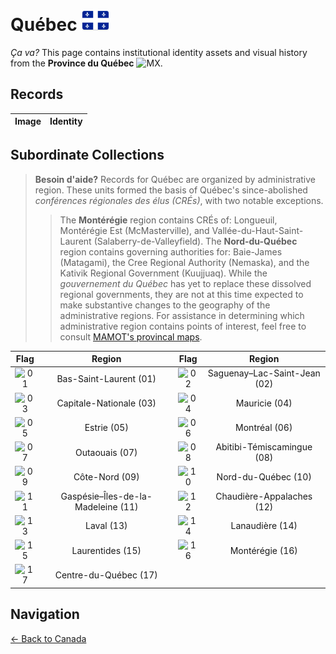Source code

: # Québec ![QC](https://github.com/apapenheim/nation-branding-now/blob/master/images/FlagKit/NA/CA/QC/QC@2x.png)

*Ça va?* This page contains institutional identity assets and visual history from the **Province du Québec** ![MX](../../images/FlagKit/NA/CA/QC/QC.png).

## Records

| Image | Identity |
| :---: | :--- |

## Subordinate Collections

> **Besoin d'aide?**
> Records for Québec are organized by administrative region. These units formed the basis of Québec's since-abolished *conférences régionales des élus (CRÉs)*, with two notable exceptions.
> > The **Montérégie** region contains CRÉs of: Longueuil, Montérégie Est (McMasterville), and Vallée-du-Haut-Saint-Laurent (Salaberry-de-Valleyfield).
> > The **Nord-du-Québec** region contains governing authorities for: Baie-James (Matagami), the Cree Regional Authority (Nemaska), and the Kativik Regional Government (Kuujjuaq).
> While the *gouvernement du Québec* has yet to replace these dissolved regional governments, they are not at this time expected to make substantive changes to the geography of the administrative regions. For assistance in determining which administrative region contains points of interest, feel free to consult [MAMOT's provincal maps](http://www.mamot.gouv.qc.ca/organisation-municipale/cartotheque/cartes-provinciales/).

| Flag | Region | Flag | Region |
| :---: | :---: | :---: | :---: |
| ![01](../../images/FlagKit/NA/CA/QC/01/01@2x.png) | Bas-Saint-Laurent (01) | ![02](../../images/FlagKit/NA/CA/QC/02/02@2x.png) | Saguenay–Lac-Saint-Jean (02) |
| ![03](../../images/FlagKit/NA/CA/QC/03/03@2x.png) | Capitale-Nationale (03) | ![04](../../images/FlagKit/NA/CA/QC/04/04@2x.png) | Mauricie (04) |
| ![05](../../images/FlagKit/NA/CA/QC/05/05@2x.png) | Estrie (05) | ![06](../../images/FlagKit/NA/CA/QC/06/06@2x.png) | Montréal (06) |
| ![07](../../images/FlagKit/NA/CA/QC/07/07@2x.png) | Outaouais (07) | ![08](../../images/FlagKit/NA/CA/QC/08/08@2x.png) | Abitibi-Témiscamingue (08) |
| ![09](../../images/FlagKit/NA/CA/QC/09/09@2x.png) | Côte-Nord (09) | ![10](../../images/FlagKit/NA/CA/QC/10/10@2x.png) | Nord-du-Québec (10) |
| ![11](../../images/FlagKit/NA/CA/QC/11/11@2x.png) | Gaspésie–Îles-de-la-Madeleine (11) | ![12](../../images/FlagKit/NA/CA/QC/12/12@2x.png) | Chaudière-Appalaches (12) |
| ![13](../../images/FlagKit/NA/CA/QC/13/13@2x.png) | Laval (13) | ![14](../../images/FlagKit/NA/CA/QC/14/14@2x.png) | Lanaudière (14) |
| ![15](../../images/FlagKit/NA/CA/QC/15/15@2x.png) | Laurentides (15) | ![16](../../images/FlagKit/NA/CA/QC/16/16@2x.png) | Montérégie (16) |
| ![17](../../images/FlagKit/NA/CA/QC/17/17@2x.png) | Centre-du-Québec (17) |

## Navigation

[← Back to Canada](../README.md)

....

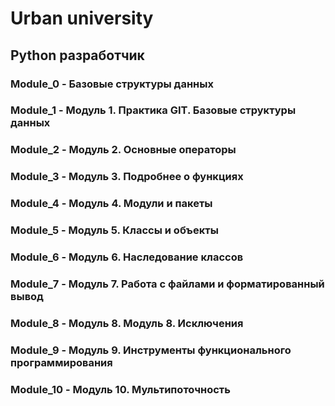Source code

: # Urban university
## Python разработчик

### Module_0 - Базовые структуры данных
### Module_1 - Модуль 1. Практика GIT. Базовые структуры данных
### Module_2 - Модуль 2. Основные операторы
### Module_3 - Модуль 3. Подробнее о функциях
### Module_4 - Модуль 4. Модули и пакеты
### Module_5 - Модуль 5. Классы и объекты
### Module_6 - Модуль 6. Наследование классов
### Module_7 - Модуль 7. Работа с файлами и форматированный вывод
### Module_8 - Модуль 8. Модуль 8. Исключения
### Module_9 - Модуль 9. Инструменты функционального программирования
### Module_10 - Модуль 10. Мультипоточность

....

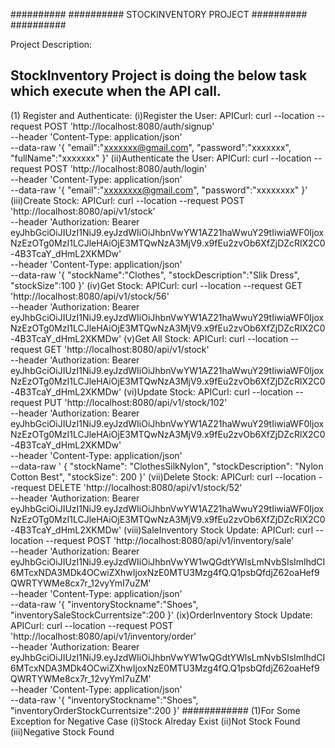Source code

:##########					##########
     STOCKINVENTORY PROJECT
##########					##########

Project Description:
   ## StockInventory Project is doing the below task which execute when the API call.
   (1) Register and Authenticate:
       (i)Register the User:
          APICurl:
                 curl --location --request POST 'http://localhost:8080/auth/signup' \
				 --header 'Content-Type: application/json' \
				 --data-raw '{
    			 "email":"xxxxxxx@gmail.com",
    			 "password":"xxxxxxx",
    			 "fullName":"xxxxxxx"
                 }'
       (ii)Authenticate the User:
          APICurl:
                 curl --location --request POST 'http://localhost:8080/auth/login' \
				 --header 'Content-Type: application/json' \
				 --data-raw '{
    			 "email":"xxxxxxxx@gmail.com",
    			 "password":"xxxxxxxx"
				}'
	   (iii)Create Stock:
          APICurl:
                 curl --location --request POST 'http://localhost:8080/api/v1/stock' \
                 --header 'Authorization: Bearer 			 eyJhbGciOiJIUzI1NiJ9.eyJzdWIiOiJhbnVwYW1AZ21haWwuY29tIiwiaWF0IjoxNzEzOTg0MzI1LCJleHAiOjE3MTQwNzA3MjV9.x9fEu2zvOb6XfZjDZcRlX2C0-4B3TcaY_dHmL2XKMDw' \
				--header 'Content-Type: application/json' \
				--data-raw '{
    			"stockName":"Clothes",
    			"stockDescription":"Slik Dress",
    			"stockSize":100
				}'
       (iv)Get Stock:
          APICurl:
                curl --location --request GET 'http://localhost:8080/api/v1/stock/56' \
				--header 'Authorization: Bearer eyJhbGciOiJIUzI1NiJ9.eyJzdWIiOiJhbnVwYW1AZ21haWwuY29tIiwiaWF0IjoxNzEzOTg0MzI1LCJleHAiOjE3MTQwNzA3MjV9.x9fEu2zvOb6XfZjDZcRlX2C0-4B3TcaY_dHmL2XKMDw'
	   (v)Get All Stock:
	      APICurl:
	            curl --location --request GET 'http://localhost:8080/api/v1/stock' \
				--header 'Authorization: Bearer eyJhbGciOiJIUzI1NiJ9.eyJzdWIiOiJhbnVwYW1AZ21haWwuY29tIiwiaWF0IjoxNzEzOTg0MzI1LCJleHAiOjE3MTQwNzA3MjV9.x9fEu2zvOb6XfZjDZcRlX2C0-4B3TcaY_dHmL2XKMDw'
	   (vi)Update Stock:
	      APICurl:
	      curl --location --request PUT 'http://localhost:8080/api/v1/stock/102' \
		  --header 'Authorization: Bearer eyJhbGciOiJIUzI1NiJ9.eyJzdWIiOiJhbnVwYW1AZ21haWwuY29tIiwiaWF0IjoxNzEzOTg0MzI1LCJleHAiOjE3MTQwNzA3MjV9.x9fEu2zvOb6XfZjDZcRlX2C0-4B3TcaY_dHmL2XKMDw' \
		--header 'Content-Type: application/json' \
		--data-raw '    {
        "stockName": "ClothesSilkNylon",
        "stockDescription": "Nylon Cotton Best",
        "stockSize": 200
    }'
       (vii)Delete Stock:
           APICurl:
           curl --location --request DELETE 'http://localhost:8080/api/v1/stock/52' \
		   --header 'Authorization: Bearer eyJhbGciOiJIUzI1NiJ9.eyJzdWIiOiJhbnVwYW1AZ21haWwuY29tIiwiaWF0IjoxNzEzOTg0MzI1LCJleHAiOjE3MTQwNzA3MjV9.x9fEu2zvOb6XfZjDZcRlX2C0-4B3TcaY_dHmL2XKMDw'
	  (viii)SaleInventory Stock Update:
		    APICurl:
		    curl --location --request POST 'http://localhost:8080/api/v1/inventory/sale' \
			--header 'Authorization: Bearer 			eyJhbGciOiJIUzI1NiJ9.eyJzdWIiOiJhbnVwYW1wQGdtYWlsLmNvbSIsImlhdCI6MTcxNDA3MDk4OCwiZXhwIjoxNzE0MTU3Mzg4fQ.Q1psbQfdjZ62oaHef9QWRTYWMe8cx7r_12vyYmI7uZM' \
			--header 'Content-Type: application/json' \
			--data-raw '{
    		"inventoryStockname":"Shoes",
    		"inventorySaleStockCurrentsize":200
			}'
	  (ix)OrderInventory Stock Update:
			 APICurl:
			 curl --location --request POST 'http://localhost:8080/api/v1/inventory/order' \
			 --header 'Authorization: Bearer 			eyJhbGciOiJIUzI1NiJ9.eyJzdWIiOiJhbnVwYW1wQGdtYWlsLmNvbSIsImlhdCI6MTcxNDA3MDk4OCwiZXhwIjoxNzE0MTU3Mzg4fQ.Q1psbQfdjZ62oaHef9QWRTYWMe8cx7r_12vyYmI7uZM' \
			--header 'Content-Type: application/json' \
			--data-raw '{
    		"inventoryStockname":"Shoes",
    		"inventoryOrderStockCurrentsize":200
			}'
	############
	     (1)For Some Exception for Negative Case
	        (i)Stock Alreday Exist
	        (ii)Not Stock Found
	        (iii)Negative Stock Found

....

[Aim of the exercise]: Of all the entries above, output exactly the lines between the one holding "Lanaudière (14) |" and the one holding "[← Back to Canada](../README.md)", inclusive.

[Response to this exercise]:
| ![13](../../images/FlagKit/NA/CA/QC/13/13@2x.png) | Laval (13) | ![14](../../images/FlagKit/NA/CA/QC/14/14@2x.png) | Lanaudière (14) |
| ![15](../../images/FlagKit/NA/CA/QC/15/15@2x.png) | Laurentides (15) | ![16](../../images/FlagKit/NA/CA/QC/16/16@2x.png) | Montérégie (16) |
| ![17](../../images/FlagKit/NA/CA/QC/17/17@2x.png) | Centre-du-Québec (17) |

## Navigation

[← Back to Canada](../README.md)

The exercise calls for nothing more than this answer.